▶ [YOUR INSTRUCTIONS]: Copy exactly, and copy only, the lines from the one bearing "##你可以要求紧急休假吗？" through the final line of the records.

▶ [EXTRACTED DATA]:
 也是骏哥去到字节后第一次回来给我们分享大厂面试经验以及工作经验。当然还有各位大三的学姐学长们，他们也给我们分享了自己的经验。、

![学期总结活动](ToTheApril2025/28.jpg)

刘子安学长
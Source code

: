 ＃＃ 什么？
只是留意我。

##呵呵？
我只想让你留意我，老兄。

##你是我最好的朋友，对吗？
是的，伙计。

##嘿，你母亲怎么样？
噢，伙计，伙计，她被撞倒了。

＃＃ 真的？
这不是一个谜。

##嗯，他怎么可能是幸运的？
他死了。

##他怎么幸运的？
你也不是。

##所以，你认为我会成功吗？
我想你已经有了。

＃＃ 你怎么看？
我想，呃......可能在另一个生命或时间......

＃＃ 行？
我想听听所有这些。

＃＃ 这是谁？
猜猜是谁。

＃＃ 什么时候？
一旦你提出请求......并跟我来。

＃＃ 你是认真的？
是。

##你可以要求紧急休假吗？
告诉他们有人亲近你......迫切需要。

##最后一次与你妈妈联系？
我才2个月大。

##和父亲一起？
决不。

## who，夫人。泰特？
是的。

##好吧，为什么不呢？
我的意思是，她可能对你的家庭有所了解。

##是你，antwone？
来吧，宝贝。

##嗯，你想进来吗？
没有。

▶ [TASK OUTPUT]:
##你可以要求紧急休假吗？
告诉他们有人亲近你......迫切需要。

##最后一次与你妈妈联系？
我才2个月大。

##和父亲一起？
决不。

## who，夫人。泰特？
是的。

##好吧，为什么不呢？
我的意思是，她可能对你的家庭有所了解。

##是你，antwone？
来吧，宝贝。

##嗯，你想进来吗？
没有。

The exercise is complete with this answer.